| WHAT YOU SHOULD DO |
For every line below, output the text exactly and leave out images.

(Records excerpted from a collection)
BEGIN

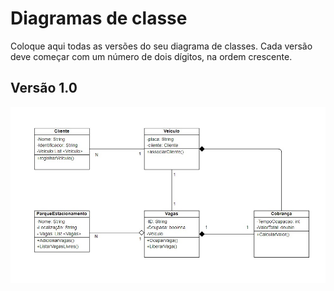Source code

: # Diagramas de classe
Coloque aqui todas as versões do seu diagrama de classes. Cada versão deve começar com um número de dois dígitos, na ordem crescente.

## Versão 1.0
![diagrama1.0](https://github.com/pucmg-aulas/ByteBusters/blob/master/docs/diagramas/Relacionamentos1.0.jpeg)
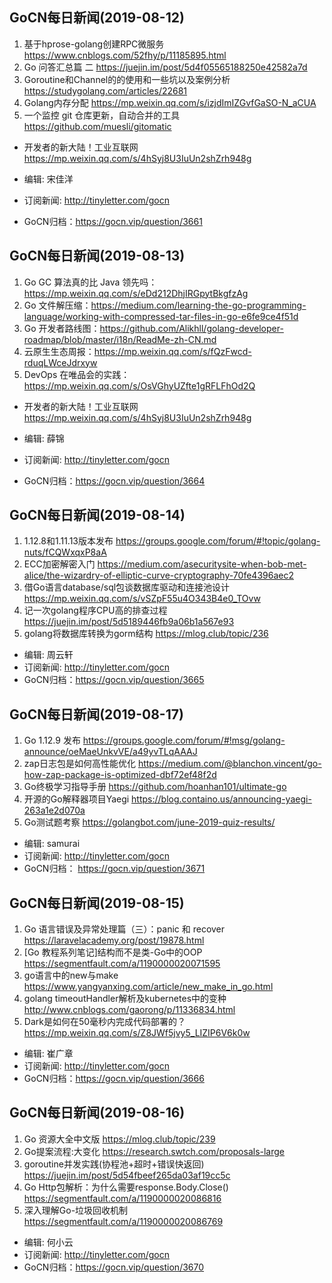 ## GoCN每日新闻(2019-08-12)

1. 基于hprose-golang创建RPC微服务 https://www.cnblogs.com/52fhy/p/11185895.html
2. Go 问答汇总篇 二 https://juejin.im/post/5d4f05565188250e42582a7d
3. Goroutine和Channel的的使用和一些坑以及案例分析 https://studygolang.com/articles/22681
4. Golang内存分配 https://mp.weixin.qq.com/s/izjdImIZGvfGaSO-N_aCUA
5. 一个监控 git 仓库更新，自动合并的工具 https://github.com/muesli/gitomatic

* 开发者的新大陆！工业互联网 https://mp.weixin.qq.com/s/4hSyj8U3IuUn2shZrh948g

* 编辑: 宋佳洋 
* 订阅新闻: http://tinyletter.com/gocn  
* GoCN归档：https://gocn.vip/question/3661

## GoCN每日新闻(2019-08-13)

1. Go GC 算法真的比 Java 领先吗：https://mp.weixin.qq.com/s/eDd212DhjIRGpytBkgfzAg 
2. Go 文件解压缩：https://medium.com/learning-the-go-programming-language/working-with-compressed-tar-files-in-go-e6fe9ce4f51d 
3. Go 开发者路线图：https://github.com/Alikhll/golang-developer-roadmap/blob/master/i18n/ReadMe-zh-CN.md
4. 云原生生态周报：https://mp.weixin.qq.com/s/fQzFwcd-rduqLWceJdrxyw 
5. DevOps 在唯品会的实践：https://mp.weixin.qq.com/s/OsVGhyUZfte1gRFLFhOd2Q

* 开发者的新大陆！工业互联网 https://mp.weixin.qq.com/s/4hSyj8U3IuUn2shZrh948g

* 编辑: 薛锦 
* 订阅新闻: http://tinyletter.com/gocn  
* GoCN归档：https://gocn.vip/question/3664

## GoCN每日新闻(2019-08-14)

1. 1.12.8和1.11.13版本发布 https://groups.google.com/forum/#!topic/golang-nuts/fCQWxqxP8aA
2. ECC加密解密入门  https://medium.com/asecuritysite-when-bob-met-alice/the-wizardry-of-elliptic-curve-cryptography-70fe4396aec2
3. 借Go语言database/sql包谈数据库驱动和连接池设计 https://mp.weixin.qq.com/s/vSZpF55u4O343B4e0_TOvw
4. 记一次golang程序CPU高的排查过程 https://juejin.im/post/5d5189446fb9a06b1a567e93
5. golang将数据库转换为gorm结构 https://mlog.club/topic/236

* 编辑: 周云轩
* 订阅新闻: http://tinyletter.com/gocn
* GoCN归档：https://gocn.vip/question/3665

## GoCN每日新闻(2019-08-17)

1. Go 1.12.9 发布 https://groups.google.com/forum/#!msg/golang-announce/oeMaeUnkvVE/a49yvTLqAAAJ
2. zap日志包是如何高性能优化 https://medium.com/@blanchon.vincent/go-how-zap-package-is-optimized-dbf72ef48f2d
3. Go终极学习指导手册 https://github.com/hoanhan101/ultimate-go
4. 开源的Go解释器项目Yaegi  https://blog.containo.us/announcing-yaegi-263a1e2d070a
5. Go测试题考察 https://golangbot.com/june-2019-quiz-results/

* 编辑: samurai
* 订阅新闻: http://tinyletter.com/gocn
* GoCN归档： https://gocn.vip/question/3671

## GoCN每日新闻(2019-08-15)

1. Go 语言错误及异常处理篇（三）：panic 和 recover  https://laravelacademy.org/post/19878.html
2. [Go 教程系列笔记]结构而不是类-Go中的OOP  https://segmentfault.com/a/1190000020071595
3. go语言中的new与make https://www.yangyanxing.com/article/new_make_in_go.html
4. golang timeoutHandler解析及kubernetes中的变种 http://www.cnblogs.com/gaorong/p/11336834.html
5. Dark是如何在50毫秒内完成代码部署的？ https://mp.weixin.qq.com/s/Z8JWf5jvy5_LIZIP6V6k0w

* 编辑: 崔广章
* 订阅新闻: http://tinyletter.com/gocn
* GoCN归档：https://gocn.vip/question/3666

## GoCN每日新闻(2019-08-16)

1. Go 资源大全中文版 https://mlog.club/topic/239
2. Go提案流程:大变化 https://research.swtch.com/proposals-large
3. goroutine并发实践(协程池+超时+错误快返回) https://juejin.im/post/5d54fbeef265da03af19cc5c
4. Go Http包解析：为什么需要response.Body.Close() https://segmentfault.com/a/1190000020086816
5. 深入理解Go-垃圾回收机制 https://segmentfault.com/a/1190000020086769

* 编辑: 何小云
* 订阅新闻: http://tinyletter.com/gocn
* GoCN归档：https://gocn.vip/question/3670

END

| ANSWER SECTION |
Source code

: # Diagramas de classe
Coloque aqui todas as versões do seu diagrama de classes. Cada versão deve começar com um número de dois dígitos, na ordem crescente.

## Versão 1.0
![diagrama1.0](https://github.com/pucmg-aulas/ByteBusters/blob/master/docs/diagramas/Relacionamentos1.0.jpeg)
 ## GoCN每日新闻(2019-08-12)

1. 基于hprose-golang创建RPC微服务 https://www.cnblogs.com/52fhy/p/11185895.html
2. Go 问答汇总篇 二 https://juejin.im/post/5d4f05565188250e42582a7d
3. Goroutine和Channel的的使用和一些坑以及案例分析 https://studygolang.com/articles/22681
4. Golang内存分配 https://mp.weixin.qq.com/s/izjdImIZGvfGaSO-N_aCUA
5. 一个监控 git 仓库更新，自动合并的工具 https://github.com/muesli/gitomatic

* 开发者的新大陆！工业互联网 https://mp.weixin.qq.com/s/4hSyj8U3IuUn2shZrh948g

* 编辑: 宋佳洋 
* 订阅新闻: http://tinyletter.com/gocn  
* GoCN归档：https://gocn.vip/question/3661

## GoCN每日新闻(2019-08-13)

1. Go GC 算法真的比 Java 领先吗：https://mp.weixin.qq.com/s/eDd212DhjIRGpytBkgfzAg 
2. Go 文件解压缩：https://medium.com/learning-the-go-programming-language/working-with-compressed-tar-files-in-go-e6fe9ce4f51d 
3. Go 开发者路线图：https://github.com/Alikhll/golang-developer-roadmap/blob/master/i18n/ReadMe-zh-CN.md
4. 云原生生态周报：https://mp.weixin.qq.com/s/fQzFwcd-rduqLWceJdrxyw 
5. DevOps 在唯品会的实践：https://mp.weixin.qq.com/s/OsVGhyUZfte1gRFLFhOd2Q

* 开发者的新大陆！工业互联网 https://mp.weixin.qq.com/s/4hSyj8U3IuUn2shZrh948g

* 编辑: 薛锦 
* 订阅新闻: http://tinyletter.com/gocn  
* GoCN归档：https://gocn.vip/question/3664

## GoCN每日新闻(2019-08-14)

1. 1.12.8和1.11.13版本发布 https://groups.google.com/forum/#!topic/golang-nuts/fCQWxqxP8aA
2. ECC加密解密入门  https://medium.com/asecuritysite-when-bob-met-alice/the-wizardry-of-elliptic-curve-cryptography-70fe4396aec2
3. 借Go语言database/sql包谈数据库驱动和连接池设计 https://mp.weixin.qq.com/s/vSZpF55u4O343B4e0_TOvw
4. 记一次golang程序CPU高的排查过程 https://juejin.im/post/5d5189446fb9a06b1a567e93
5. golang将数据库转换为gorm结构 https://mlog.club/topic/236

* 编辑: 周云轩
* 订阅新闻: http://tinyletter.com/gocn
* GoCN归档：https://gocn.vip/question/3665

## GoCN每日新闻(2019-08-17)

1. Go 1.12.9 发布 https://groups.google.com/forum/#!msg/golang-announce/oeMaeUnkvVE/a49yvTLqAAAJ
2. zap日志包是如何高性能优化 https://medium.com/@blanchon.vincent/go-how-zap-package-is-optimized-dbf72ef48f2d
3. Go终极学习指导手册 https://github.com/hoanhan101/ultimate-go
4. 开源的Go解释器项目Yaegi  https://blog.containo.us/announcing-yaegi-263a1e2d070a
5. Go测试题考察 https://golangbot.com/june-2019-quiz-results/

* 编辑: samurai
* 订阅新闻: http://tinyletter.com/gocn
* GoCN归档： https://gocn.vip/question/3671

## GoCN每日新闻(2019-08-15)

1. Go 语言错误及异常处理篇（三）：panic 和 recover  https://laravelacademy.org/post/19878.html
2. [Go 教程系列笔记]结构而不是类-Go中的OOP  https://segmentfault.com/a/1190000020071595
3. go语言中的new与make https://www.yangyanxing.com/article/new_make_in_go.html
4. golang timeoutHandler解析及kubernetes中的变种 http://www.cnblogs.com/gaorong/p/11336834.html
5. Dark是如何在50毫秒内完成代码部署的？ https://mp.weixin.qq.com/s/Z8JWf5jvy5_LIZIP6V6k0w

* 编辑: 崔广章
* 订阅新闻: http://tinyletter.com/gocn
* GoCN归档：https://gocn.vip/question/3666

## GoCN每日新闻(2019-08-16)

1. Go 资源大全中文版 https://mlog.club/topic/239
2. Go提案流程:大变化 https://research.swtch.com/proposals-large
3. goroutine并发实践(协程池+超时+错误快返回) https://juejin.im/post/5d54fbeef265da03af19cc5c
4. Go Http包解析：为什么需要response.Body.Close() https://segmentfault.com/a/1190000020086816
5. 深入理解Go-垃圾回收机制 https://segmentfault.com/a/1190000020086769

* 编辑: 何小云
* 订阅新闻: http://tinyletter.com/gocn
* GoCN归档：https://gocn.vip/question/3670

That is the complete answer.